O mistério da morte continua. A última noite de Natalie Wood na HBO
No dia 29 de novembro de 1981, a notícia da morte da atriz Natalie Wood, aos 43 anos, tornou-se um dos mais misteriosos casos de Hollywood. O seu corpo foi encontrado pelas autoridades na costa da ilha de Santa Catalina, na Califórnia, onde estava em passeio num iate, e a especulação sobre o que teria acontecido na noite do seu desaparecimento ganhou proporções mediáticas que nunca deixaram de assombrar a família ao longo dos anos. A necessidade de afastar estes fantasmas é o que está na origem do documentário Natalie Wood: What Remains Behind (estreia HBO), realizado por Laurent Bouzereau com a grande cumplicidade da filha mais velha da atriz, Natasha Gregson Wagner, que assina a produção.
Na verdade, ela surge como a anfitriã desta viagem pela vida e carreira da mãe, tirando do baú uma série de documentos, fotografias e vídeos caseiros inéditos que procuram dar a conhecer a personalidade e o seu percurso na indústria americana. Aqui deparamos com testemunhos, por exemplo, dos atores Robert Redford e Mia Farrow, mas sobretudo de membros da família, em particular do marido de Natalie Wood, Robert Wagner, que estava com a atriz na noite fatídica a que regressaremos...

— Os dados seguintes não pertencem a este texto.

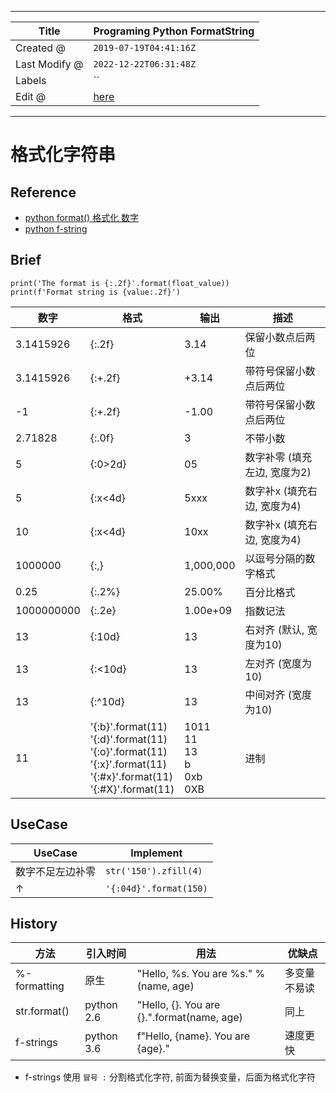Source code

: -----

| Title         | Programing Python FormatString                      |
| ------------- | --------------------------------------------------- |
| Created @     | `2019-07-19T04:41:16Z`                              |
| Last Modify @ | `2022-12-22T06:31:48Z`                              |
| Labels        | \`\`                                                |
| Edit @        | [here](https://github.com/junxnone/xwiki/issues/87) |

-----

# 格式化字符串

## Reference

  - [python format() 格式化
    数字](https://my.oschina.net/zhiyonghe/blog/1596271)
  - [python f-string](https://www.cnblogs.com/c-x-a/p/9333826.html)

## Brief

    print('The format is {:.2f}'.format(float_value))
    print(f'Format string is {value:.2f}')

| 数字         | 格式                                                                                                                                  | 输出                                       | 描述                |
| ---------- | ----------------------------------------------------------------------------------------------------------------------------------- | ---------------------------------------- | ----------------- |
| 3.1415926  | {:.2f}                                                                                                                              | 3.14                                     | 保留小数点后两位          |
| 3.1415926  | {:+.2f}                                                                                                                             | \+3.14                                   | 带符号保留小数点后两位       |
| \-1        | {:+.2f}                                                                                                                             | \-1.00                                   | 带符号保留小数点后两位       |
| 2.71828    | {:.0f}                                                                                                                              | 3                                        | 不带小数              |
| 5          | {:0\>2d}                                                                                                                            | 05                                       | 数字补零 (填充左边, 宽度为2) |
| 5          | {:x\<4d}                                                                                                                            | 5xxx                                     | 数字补x (填充右边, 宽度为4) |
| 10         | {:x\<4d}                                                                                                                            | 10xx                                     | 数字补x (填充右边, 宽度为4) |
| 1000000    | {:,}                                                                                                                                | 1,000,000                                | 以逗号分隔的数字格式        |
| 0.25       | {:.2%}                                                                                                                              | 25.00%                                   | 百分比格式             |
| 1000000000 | {:.2e}                                                                                                                              | 1.00e+09                                 | 指数记法              |
| 13         | {:10d}                                                                                                                              | 13                                       | 右对齐 (默认, 宽度为10)   |
| 13         | {:\<10d}                                                                                                                            | 13                                       | 左对齐 (宽度为10)       |
| 13         | {:^10d}                                                                                                                             | 13                                       | 中间对齐 (宽度为10)      |
| 11         | '{:b}'.format(11)<br> '{:d}'.format(11)<br> '{:o}'.format(11)<br> '{:x}'.format(11)<br> '{:\#x}'.format(11)<br> '{:\#X}'.format(11) | 1011<br> 11<br> 13<br> b<br> 0xb<br> 0XB | 进制                |

## UseCase

| UseCase  | Implement              |
| -------- | ---------------------- |
| 数字不足左边补零 | `str('150').zfill(4)`  |
| ↑        | `'{:04d}'.format(150)` |

## History

| 方法           | 引入时间       | 用法                                         | 优缺点    |
| ------------ | ---------- | ------------------------------------------ | ------ |
| %-formatting | 原生         | "Hello, %s. You are %s." % (name, age)     | 多变量不易读 |
| str.format() | python 2.6 | "Hello, {}. You are {}.".format(name, age) | 同上     |
| f-strings    | python 3.6 | f"Hello, {name}. You are {age}."           | 速度更快   |

  - f-strings 使用 `冒号 :` 分割格式化字符, 前面为替换变量，后面为格式化字符
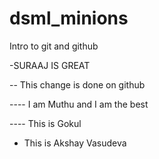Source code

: # dsml_minions
 Intro to git and github

-SURAAJ IS GREAT

-- This change is done on github

---- I am Muthu and I am the best

---- This is Gokul
- This is Akshay Vasudeva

Nascida em 1938, filha de imigrantes russos, Natalia Nikolaevna Zakharenko ingressou nas lides do cinema com apenas cinco anos, sob pressão de ajudar financeiramente a família. E logo nessa fase de atriz criança, em que teve o privilégio de contracenar com Orson Welles em Amanhã Viveremos (1946) de Irving Pichel, destacou-se pela postura inteligente e interpretações vivaças, como a da menina do clássico natalício Miracle on 34th Street (1947) que diz não acreditar no pai Natal.
Gerações viram-na crescer no grande ecrã e em Fúria de Viver (1955) de Nicholas Ray, ao lado de James Dean, a então adolescente ganhava a certeza de que a sua carreira era para levar a sério. Algo que veio a confirmar-se com o memorável papel em Esplendor na Relva (1961), de Elia Kazan, e o musical West Side Story (1961), entre outros. À exceção do último, em que teve de exagerar um sotaque de imigrante porto-riquenha e foi dobrada nas míticas canções de Leonard Bernstein e Stephen Sondheim, Natalie Wood obteve mesmo nomeações para Óscares por estes filmes - a que se somou um terceiro, Amar um Desconhecido (1963), de Robert Mulligan - evidenciando em todos eles um talento espantoso, uma afirmação inequívoca. Essa segurança na tela passava também por uma atitude no interior da indústria cinematográfica: Wood fez finca-pé, publicamente, para lhe ser dada autonomia na escolha dos seus papéis e não convivia bem com a desigualdade salarial em relação aos seus colegas atores.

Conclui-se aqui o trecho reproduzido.